*** Opening of Study material ***

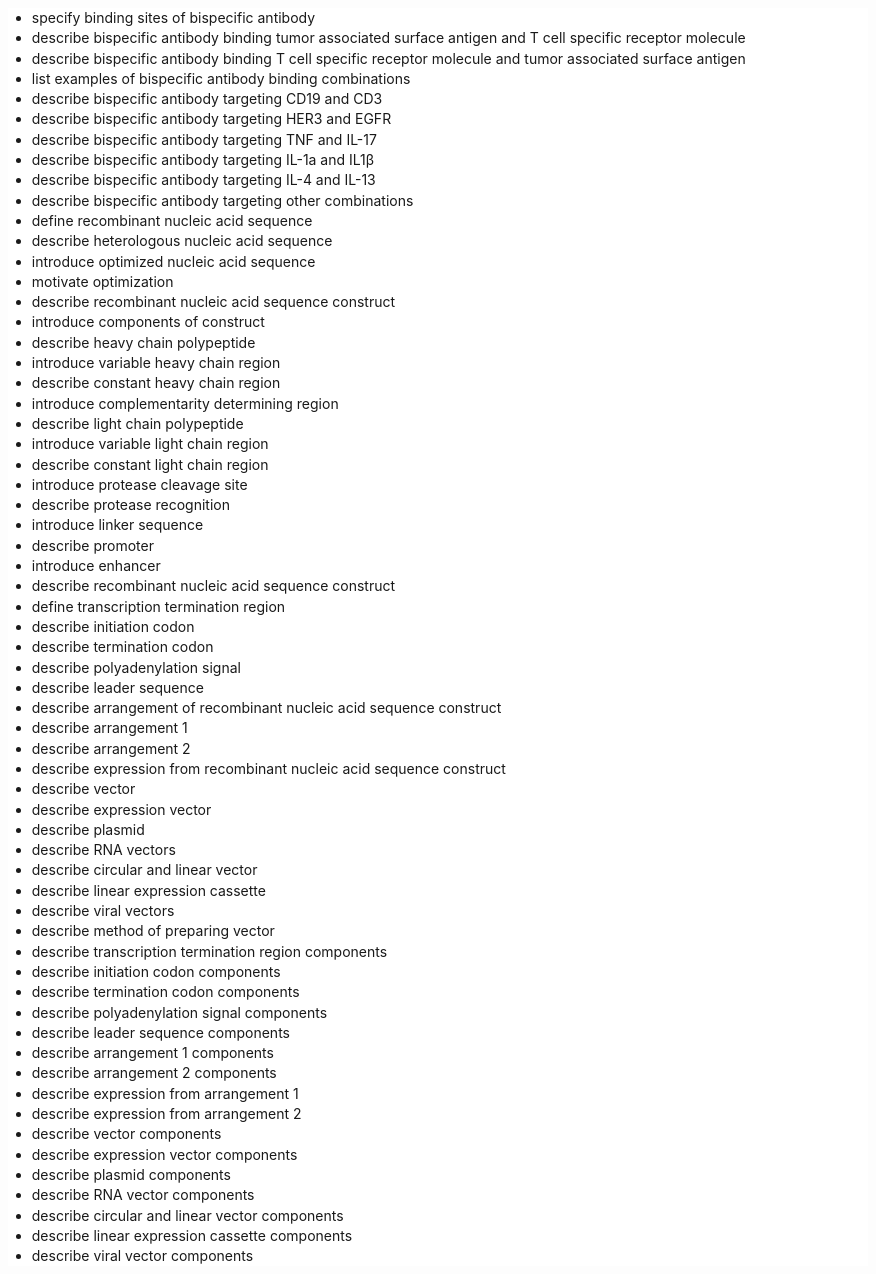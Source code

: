 - specify binding sites of bispecific antibody
- describe bispecific antibody binding tumor associated surface antigen and T cell specific receptor molecule
- describe bispecific antibody binding T cell specific receptor molecule and tumor associated surface antigen
- list examples of bispecific antibody binding combinations
- describe bispecific antibody targeting CD19 and CD3
- describe bispecific antibody targeting HER3 and EGFR
- describe bispecific antibody targeting TNF and IL-17
- describe bispecific antibody targeting IL-1a and IL1β
- describe bispecific antibody targeting IL-4 and IL-13
- describe bispecific antibody targeting other combinations
- define recombinant nucleic acid sequence
- describe heterologous nucleic acid sequence
- introduce optimized nucleic acid sequence
- motivate optimization
- describe recombinant nucleic acid sequence construct
- introduce components of construct
- describe heavy chain polypeptide
- introduce variable heavy chain region
- describe constant heavy chain region
- introduce complementarity determining region
- describe light chain polypeptide
- introduce variable light chain region
- describe constant light chain region
- introduce protease cleavage site
- describe protease recognition
- introduce linker sequence
- describe promoter
- introduce enhancer
- describe recombinant nucleic acid sequence construct
- define transcription termination region
- describe initiation codon
- describe termination codon
- describe polyadenylation signal
- describe leader sequence
- describe arrangement of recombinant nucleic acid sequence construct
- describe arrangement 1
- describe arrangement 2
- describe expression from recombinant nucleic acid sequence construct
- describe vector
- describe expression vector
- describe plasmid
- describe RNA vectors
- describe circular and linear vector
- describe linear expression cassette
- describe viral vectors
- describe method of preparing vector
- describe transcription termination region components
- describe initiation codon components
- describe termination codon components
- describe polyadenylation signal components
- describe leader sequence components
- describe arrangement 1 components
- describe arrangement 2 components
- describe expression from arrangement 1
- describe expression from arrangement 2
- describe vector components
- describe expression vector components
- describe plasmid components
- describe RNA vector components
- describe circular and linear vector components
- describe linear expression cassette components
- describe viral vector components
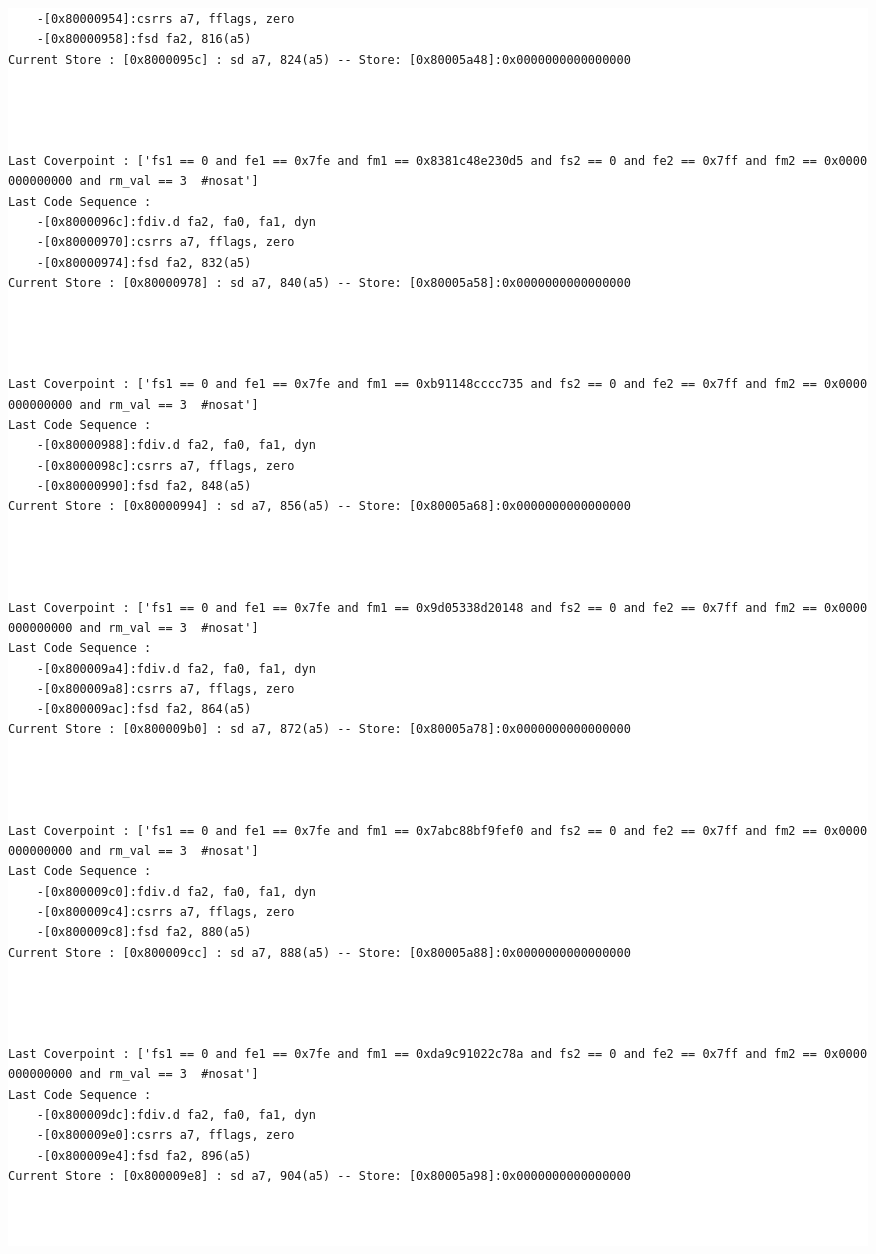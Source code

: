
 ```
	-[0x80000954]:csrrs a7, fflags, zero
	-[0x80000958]:fsd fa2, 816(a5)
Current Store : [0x8000095c] : sd a7, 824(a5) -- Store: [0x80005a48]:0x0000000000000000




Last Coverpoint : ['fs1 == 0 and fe1 == 0x7fe and fm1 == 0x8381c48e230d5 and fs2 == 0 and fe2 == 0x7ff and fm2 == 0x0000000000000 and rm_val == 3  #nosat']
Last Code Sequence : 
	-[0x8000096c]:fdiv.d fa2, fa0, fa1, dyn
	-[0x80000970]:csrrs a7, fflags, zero
	-[0x80000974]:fsd fa2, 832(a5)
Current Store : [0x80000978] : sd a7, 840(a5) -- Store: [0x80005a58]:0x0000000000000000




Last Coverpoint : ['fs1 == 0 and fe1 == 0x7fe and fm1 == 0xb91148cccc735 and fs2 == 0 and fe2 == 0x7ff and fm2 == 0x0000000000000 and rm_val == 3  #nosat']
Last Code Sequence : 
	-[0x80000988]:fdiv.d fa2, fa0, fa1, dyn
	-[0x8000098c]:csrrs a7, fflags, zero
	-[0x80000990]:fsd fa2, 848(a5)
Current Store : [0x80000994] : sd a7, 856(a5) -- Store: [0x80005a68]:0x0000000000000000




Last Coverpoint : ['fs1 == 0 and fe1 == 0x7fe and fm1 == 0x9d05338d20148 and fs2 == 0 and fe2 == 0x7ff and fm2 == 0x0000000000000 and rm_val == 3  #nosat']
Last Code Sequence : 
	-[0x800009a4]:fdiv.d fa2, fa0, fa1, dyn
	-[0x800009a8]:csrrs a7, fflags, zero
	-[0x800009ac]:fsd fa2, 864(a5)
Current Store : [0x800009b0] : sd a7, 872(a5) -- Store: [0x80005a78]:0x0000000000000000




Last Coverpoint : ['fs1 == 0 and fe1 == 0x7fe and fm1 == 0x7abc88bf9fef0 and fs2 == 0 and fe2 == 0x7ff and fm2 == 0x0000000000000 and rm_val == 3  #nosat']
Last Code Sequence : 
	-[0x800009c0]:fdiv.d fa2, fa0, fa1, dyn
	-[0x800009c4]:csrrs a7, fflags, zero
	-[0x800009c8]:fsd fa2, 880(a5)
Current Store : [0x800009cc] : sd a7, 888(a5) -- Store: [0x80005a88]:0x0000000000000000




Last Coverpoint : ['fs1 == 0 and fe1 == 0x7fe and fm1 == 0xda9c91022c78a and fs2 == 0 and fe2 == 0x7ff and fm2 == 0x0000000000000 and rm_val == 3  #nosat']
Last Code Sequence : 
	-[0x800009dc]:fdiv.d fa2, fa0, fa1, dyn
	-[0x800009e0]:csrrs a7, fflags, zero
	-[0x800009e4]:fsd fa2, 896(a5)
Current Store : [0x800009e8] : sd a7, 904(a5) -- Store: [0x80005a98]:0x0000000000000000




```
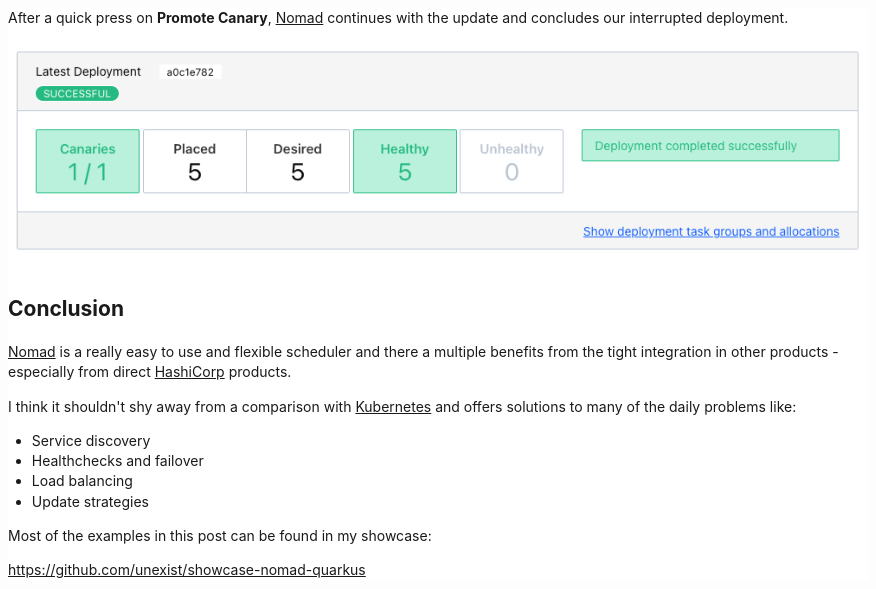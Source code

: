 After a quick press on **Promote Canary**, [Nomad][30] continues with the update and concludes our
interrupted deployment.

![image](/assets/images/nomad/promote_canary_success.png)


## Conclusion

[Nomad][30] is a really easy to use and flexible scheduler and there a multiple benefits from the
tight integration in other products - especially from direct [HashiCorp][15] products.

I think it shouldn't shy away from a comparison with [Kubernetes][28] and offers solutions to many
of the daily problems like:

- Service discovery
- Healthchecks and failover
- Load balancing
- Update strategies

Most of the examples in this post can be found in my showcase:

<https://github.com/unexist/showcase-nomad-quarkus>

[1]: https://www.nomadproject.io/docs/concepts/scheduling/scheduling
[2]: https://www.nomadproject.io/docs/job-specification/artifact#artifact-stanza=
[3]: https://martinfowler.com/bliki/CanaryRelease.html
[4]: https://www.nomadproject.io/docs/job-specification/check#check-stanza=
[5]: https://en.wikipedia.org/wiki/Command-line_interface
[6]: https://www.consul.io/
[7]: https://docs.dagger.io/1215/what-is-cue/
[8]: https://curl.se/
[9]: https://kubernetes.io/docs/tasks/manage-kubernetes-objects/declarative-config/
[10]: https://www.nomadproject.io/docs/drivers/docker
[11]: https://www.nomadproject.io/docs/job-specification/network#dynamic-ports=
[12]: https://www.nomadproject.io/docs/concepts/scheduling/scheduling
[13]: https://fabiolb.net/
[14]: https://learn.hashicorp.com/tutorials/nomad/get-started-intro
[15]: https://www.hashicorp.com/
[16]: https://github.com/hashicorp/hcl
[17]: https://helm.se
[18]: https://www.nomadproject.io/docs/internals/plugins/task-drivers
[19]: https://www.nomadproject.io/docs/drivers/java
[20]: https://www.nomadproject.io/api-docs/jobs
[21]: https://www.nomadproject.io/docs/commands/job/plan
[22]: https://www.nomadproject.io/docs/commands/job/promote
[23]: https://www.nomadproject.io/docs/job-specification/job
[24]: https://www.nomadproject.io/docs/job-specification/job
[25]: https://jsonnet.org/
[26]: https://www.json.org/json-en.html
[27]: https://en.wikipedia.org/wiki/Java_virtual_machine
[28]: https://kubernetes.io/
[29]: https://kustomize.io/
[30]: https://www.nomadproject.io
[31]: https://github.com/hashicorp/hcl/blob/main/hclsyntax/spec.md
[32]: https://quarkus.io
[33]: https://fabiolb.net/quickstart/
[34]: https://www.nomadproject.io/docs/drivers/raw_exec
[35]: https://www.nomadproject.io/docs/job-specification/resources
[36]: https://en.wikipedia.org/wiki/Rolling_release
[37]: https://en.wikipedia.org/wiki/Service_discovery
[38]: https://www.consul.io/docs/discovery/services
[39]: https://www.nomadproject.io/docs/job-specification/service
[40]: https://www.nomadproject.io/docs/job-specification/group
[41]: https://terraform.io
[42]: https://www.nomadproject.io/docs/job-specification/update
[43]: https://yaml.org/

*** Close of Study material ***

**Requirement:** The lines above starting at the one that contains "[15]: https://www.hashicorp.com/" and ending at the one that contains "[41]: https://terraform.io" must be transcribed exactly, and no other lines may appear.

**Expected answer:**
[15]: https://www.hashicorp.com/
[16]: https://github.com/hashicorp/hcl
[17]: https://helm.se
[18]: https://www.nomadproject.io/docs/internals/plugins/task-drivers
[19]: https://www.nomadproject.io/docs/drivers/java
[20]: https://www.nomadproject.io/api-docs/jobs
[21]: https://www.nomadproject.io/docs/commands/job/plan
[22]: https://www.nomadproject.io/docs/commands/job/promote
[23]: https://www.nomadproject.io/docs/job-specification/job
[24]: https://www.nomadproject.io/docs/job-specification/job
[25]: https://jsonnet.org/
[26]: https://www.json.org/json-en.html
[27]: https://en.wikipedia.org/wiki/Java_virtual_machine
[28]: https://kubernetes.io/
[29]: https://kustomize.io/
[30]: https://www.nomadproject.io
[31]: https://github.com/hashicorp/hcl/blob/main/hclsyntax/spec.md
[32]: https://quarkus.io
[33]: https://fabiolb.net/quickstart/
[34]: https://www.nomadproject.io/docs/drivers/raw_exec
[35]: https://www.nomadproject.io/docs/job-specification/resources
[36]: https://en.wikipedia.org/wiki/Rolling_release
[37]: https://en.wikipedia.org/wiki/Service_discovery
[38]: https://www.consul.io/docs/discovery/services
[39]: https://www.nomadproject.io/docs/job-specification/service
[40]: https://www.nomadproject.io/docs/job-specification/group
[41]: https://terraform.io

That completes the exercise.